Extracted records
= = = = = = =
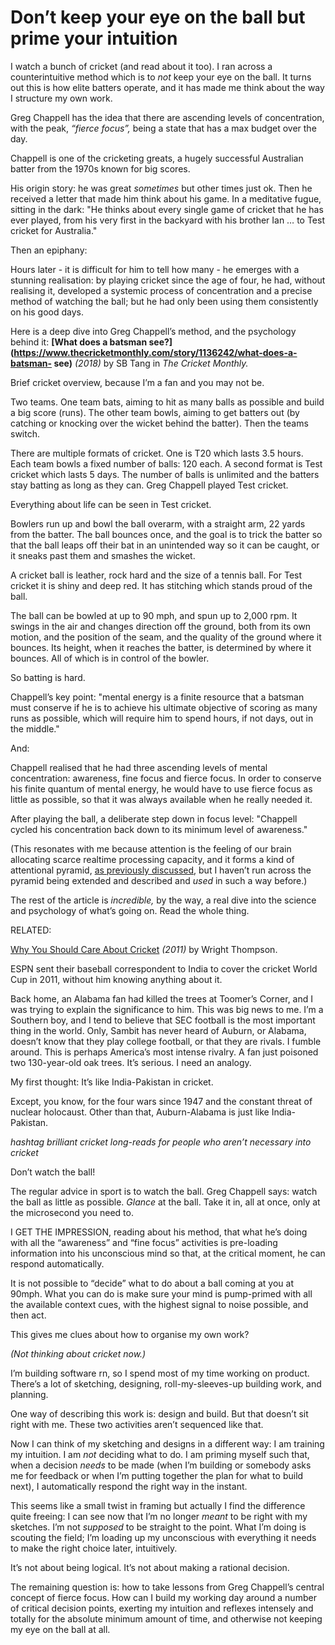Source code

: # Don’t keep your eye on the ball but prime your intuition

I watch a bunch of cricket (and read about it too). I ran across a
counterintuitive method which is to _not_ keep your eye on the ball. It turns
out this is how elite batters operate, and it has made me think about the way
I structure my own work.

Greg Chappell has the idea that there are ascending levels of concentration,
with the peak, _“fierce focus”,_ being a state that has a max budget over the
day.

Chappell is one of the cricketing greats, a hugely successful Australian
batter from the 1970s known for big scores.

His origin story: he was great _sometimes_ but other times just ok. Then he
received a letter that made him think about his game. In a meditative fugue,
sitting in the dark: "He thinks about every single game of cricket that he has
ever played, from his very first in the backyard with his brother Ian … to
Test cricket for Australia."

Then an epiphany:

Hours later - it is difficult for him to tell how many - he emerges with a
stunning realisation: by playing cricket since the age of four, he had,
without realising it, developed a systemic process of concentration and a
precise method of watching the ball; but he had only been using them
consistently on his good days.

Here is a deep dive into Greg Chappell’s method, and the psychology behind it:
**[What does a batsman
see?](https://www.thecricketmonthly.com/story/1136242/what-does-a-batsman-
see)** _(2018)_ by SB Tang in _The Cricket Monthly._

Brief cricket overview, because I’m a fan and you may not be.

Two teams. One team bats, aiming to hit as many balls as possible and build a
big score (runs). The other team bowls, aiming to get batters out (by catching
or knocking over the wicket behind the batter). Then the teams switch.

There are multiple formats of cricket. One is T20 which lasts 3.5 hours. Each
team bowls a fixed number of balls: 120 each. A second format is Test cricket
which lasts 5 days. The number of balls is unlimited and the batters stay
batting as long as they can. Greg Chappell played Test cricket.

Everything about life can be seen in Test cricket.

Bowlers run up and bowl the ball overarm, with a straight arm, 22 yards from
the batter. The ball bounces once, and the goal is to trick the batter so that
the ball leaps off their bat in an unintended way so it can be caught, or it
sneaks past them and smashes the wicket.

A cricket ball is leather, rock hard and the size of a tennis ball. For Test
cricket it is shiny and deep red. It has stitching which stands proud of the
ball.

The ball can be bowled at up to 90 mph, and spun up to 2,000 rpm. It swings in
the air and changes direction off the ground, both from its own motion, and
the position of the seam, and the quality of the ground where it bounces. Its
height, when it reaches the batter, is determined by where it bounces. All of
which is in control of the bowler.

So batting is hard.

Chappell’s key point: "mental energy is a finite resource that a batsman must
conserve if he is to achieve his ultimate objective of scoring as many runs as
possible, which will require him to spend hours, if not days, out in the
middle."

And:

Chappell realised that he had three ascending levels of mental concentration:
awareness, fine focus and fierce focus. In order to conserve his finite
quantum of mental energy, he would have to use fierce focus as little as
possible, so that it was always available when he really needed it.

After playing the ball, a deliberate step down in focus level: "Chappell
cycled his concentration back down to its minimum level of awareness."

(This resonates with me because attention is the feeling of our brain
allocating scarce realtime processing capacity, and it forms a kind of
attentional pyramid, [as previously discussed](/home/2021/09/21/playhead), but
I haven’t run across the pyramid being extended and described and _used_ in
such a way before.)

The rest of the article is _incredible,_ by the way, a real dive into the
science and psychology of what’s going on. Read the whole thing.

RELATED:

[Why You Should Care About
Cricket](http://www.espn.com/espn/eticket/story?page=110329/Cricket) _(2011)_
by Wright Thompson.

ESPN sent their baseball correspondent to India to cover the cricket World Cup
in 2011, without him knowing anything about it.

Back home, an Alabama fan had killed the trees at Toomer’s Corner, and I was
trying to explain the significance to him. This was big news to me. I’m a
Southern boy, and I tend to believe that SEC football is the most important
thing in the world. Only, Sambit has never heard of Auburn, or Alabama,
doesn’t know that they play college football, or that they are rivals. I
fumble around. This is perhaps America’s most intense rivalry. A fan just
poisoned two 130-year-old oak trees. It’s serious. I need an analogy.

My first thought: It’s like India-Pakistan in cricket.

Except, you know, for the four wars since 1947 and the constant threat of
nuclear holocaust. Other than that, Auburn-Alabama is just like India-
Pakistan.

_hashtag brilliant cricket long-reads for people who aren’t necessary into
cricket_

Don’t watch the ball!

The regular advice in sport is to watch the ball. Greg Chappell says: watch
the ball as little as possible. _Glance_ at the ball. Take it in, all at once,
only at the microsecond you need to.

I GET THE IMPRESSION, reading about his method, that what he’s doing with all
the “awareness” and “fine focus” activities is pre-loading information into
his unconscious mind so that, at the critical moment, he can respond
automatically.

It is not possible to “decide” what to do about a ball coming at you at 90mph.
What you can do is make sure your mind is pump-primed with all the available
context cues, with the highest signal to noise possible, and then act.

This gives me clues about how to organise my own work?

_(Not thinking about cricket now.)_

I’m building software rn, so I spend most of my time working on product.
There’s a lot of sketching, designing, roll-my-sleeves-up building work, and
planning.

One way of describing this work is: design and build. But that doesn’t sit
right with me. These two activities aren’t sequenced like that.

Now I can think of my sketching and designs in a different way: I am training
my intuition. I am _not_ deciding what to do. I am priming myself such that,
when a decision _needs_ to be made (when I’m building or somebody asks me for
feedback or when I’m putting together the plan for what to build next), I
automatically respond the right way in the instant.

This seems like a small twist in framing but actually I find the difference
quite freeing: I can see now that I’m no longer _meant_ to be right with my
sketches. I’m not _supposed_ to be straight to the point. What I’m doing is
scouting the field; I’m loading up my unconscious with everything it needs to
make the right choice later, intuitively.

It’s not about being logical. It’s not about making a rational decision.

The remaining question is: how to take lessons from Greg Chappell’s central
concept of fierce focus. How can I build my working day around a number of
critical decision points, exerting my intuition and reflexes intensely and
totally for the absolute minimum amount of time, and otherwise not keeping my
eye on the ball at all.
= = = = = = =
__ACTION ITEM__
Whenever a line in the records above contains the string "home", copy that line.

__RESPONSE BOX__
attentional pyramid, [as previously discussed](/home/2021/09/21/playhead), but
Back home, an Alabama fan had killed the trees at Toomer’s Corner, and I was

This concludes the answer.